“What!” I called back.
“Could you please get me a drink?” my son responded.
I breathed out a heavy sigh. “I just sat down,” I grumbled in response.
The Power of a Sigh
Yet even as I spoke those words, the Spirit gently prodded my heart, convicting me of my sigh and tone of voice. You see, a sigh speaks volumes. It can roar just as loud in the heart of a child as yelling. It says “You are a burden.” “You aren’t worthy of my time.” My tone of voice also said more than words could. It said, “Leave me alone. You irritate me.”
Ouch. I would never want to say those things to my kids. While I might not verbally say it, my tone of voice, body language, and facial expressions say those things loud and clear.
I know better. I know that such responses are discouraging, belittling, and unkind. I even correct my children for responding to each other with an irritable tone of voice. I remind them almost daily that the Bible tells us to “encourage each one another and build one another up“ (1 Thessalonians 5:11).
But the good news is, while my impatient sighs toward my kids are powerful, God’s word is more powerful still.
The Power of God’s Word to Shape a Heart
Jesus once said that “out of the abundance of the heart the mouth speaks” (Matthew 12:34). Proverbs says, “Keep your heart with all vigilance, for from it flow the springs of life” (4:23).
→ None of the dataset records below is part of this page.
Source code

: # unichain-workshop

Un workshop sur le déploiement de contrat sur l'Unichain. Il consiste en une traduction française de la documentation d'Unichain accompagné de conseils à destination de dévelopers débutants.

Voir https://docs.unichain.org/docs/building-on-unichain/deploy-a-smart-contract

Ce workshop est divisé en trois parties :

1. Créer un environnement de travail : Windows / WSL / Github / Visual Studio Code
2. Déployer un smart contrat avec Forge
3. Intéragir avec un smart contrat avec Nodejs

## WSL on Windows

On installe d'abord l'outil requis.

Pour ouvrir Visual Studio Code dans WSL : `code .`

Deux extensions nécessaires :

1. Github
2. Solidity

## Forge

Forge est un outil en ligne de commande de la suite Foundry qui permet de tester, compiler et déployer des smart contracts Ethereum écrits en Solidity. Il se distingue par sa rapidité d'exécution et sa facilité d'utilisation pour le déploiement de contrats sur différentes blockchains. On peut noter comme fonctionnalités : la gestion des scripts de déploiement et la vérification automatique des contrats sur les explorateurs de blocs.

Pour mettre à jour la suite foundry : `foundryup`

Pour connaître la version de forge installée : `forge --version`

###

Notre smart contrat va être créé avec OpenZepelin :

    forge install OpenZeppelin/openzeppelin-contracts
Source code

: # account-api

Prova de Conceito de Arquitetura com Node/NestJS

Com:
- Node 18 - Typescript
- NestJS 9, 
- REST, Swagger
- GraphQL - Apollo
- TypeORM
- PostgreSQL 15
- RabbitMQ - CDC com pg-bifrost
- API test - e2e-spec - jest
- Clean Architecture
This means that the words we use, even the tone of voice in which we speak them, reveal what is going on in our hearts. If our hearts are focused on ourselves, our words will be laced with selfishness. Conversely, if our hearts are saturated with God’s word, we will speak his truth. This is why David wrote in Psalm 119:11, “I have hidden your word in my heart that I might not sin against you.”
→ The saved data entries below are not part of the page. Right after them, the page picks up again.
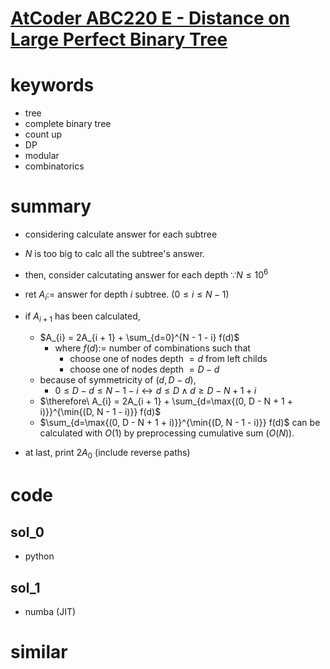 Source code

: # [AtCoder ABC220 E - Distance on Large Perfect Binary Tree](https://atcoder.jp/contests/abc220/tasks/abc220_e)


# keywords
- tree
- complete binary tree
- count up 
- DP
- modular
- combinatorics


# summary 
- considering calculate answer for each subtree
- $N$ is too big to calc all the subtree's answer.
- then, consider calcutating answer for each depth $\because N \le 10^6$
- ret $A_i :=$ answer for depth $i$ subtree. ($0 \le i \le N - 1$) 
- if $A_{i + 1}$ has been calculated,  
  - $A_{i} = 2A_{i + 1} + \sum_{d=0}^{N - 1 - i} f(d)$
    - where $f(d) :=$ number of combinations such that 
      - choose one of nodes depth $= d$ from left childs
      - choose one of nodes depth $= D - d$ 
  - because of symmetricity of ($d, D - d$),
    - $0 \le D - d \le N - 1 - i \leftrightarrow d \le D \land d \ge D - N + 1 + i$
  - $\therefore\ A_{i} = 2A_{i + 1} + \sum_{d=\max{(0, D - N + 1 + i)}}^{\min{(D, N - 1 - i)}} f(d)$
  - $\sum_{d=\max{(0, D - N + 1 + i)}}^{\min{(D, N - 1 - i)}} f(d)$ can be calculated with $O(1)$ by preprocessing cumulative sum ($O(N)$).


- at last, print $2A_0$ (include reverse paths)


# code 
## sol_0
- python


## sol_1
- numba (JIT)

# similar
Hebrews tells us that God’s word is powerful, “For the word of God is living and active, sharper than any two-edged sword, piercing to the division of soul and of spirit, of joints and of marrow, and discerning the thoughts and intentions of the heart” (4:12) Jesus said God’s word sanctifies and changes us, “Sanctify them in the truth; your word is truth” (John 17:17).
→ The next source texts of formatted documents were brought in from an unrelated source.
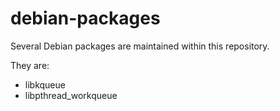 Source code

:debian-packages
===============

Several Debian packages are maintained within this repository.

They are:

 * libkqueue
 * libpthread_workqueue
We need our hearts changed and transformed by the word of God in order to speak words of kindness to others. Sinclair Ferguson wrote about the power of God’s word in shaping our heart and transforming our speech, “As the heart hears with open ears the Word of God again and again, it is renewed and begins to produce a transformed tongue. The principle is this: what comes out of our mouths is more and more determined by what has come out of “the mouth of God.” The sanctification of the tongue is a work in us that is driven by the Word of God coming to us as we hear it and indwelling us as we receive it.” (in The Power of Words and the Wonder of God, Kindle location 989).
I don’t want to sigh, grumble, or speak in irritation to my children. Just as I teach them to do, I too want to encourage and build them up. But I can’t do it without the Spirit and the word of God. When I find myself speaking in exasperated sighs, I need to repent and ask the Spirit to help me. I need to focus my heart on God’s word, soaking myself in his truth. Only then will my sighs of exasperation change to that of a sanctified and transformed tongue.
How about you? Do you struggle with your words, sighs, or tone of voice?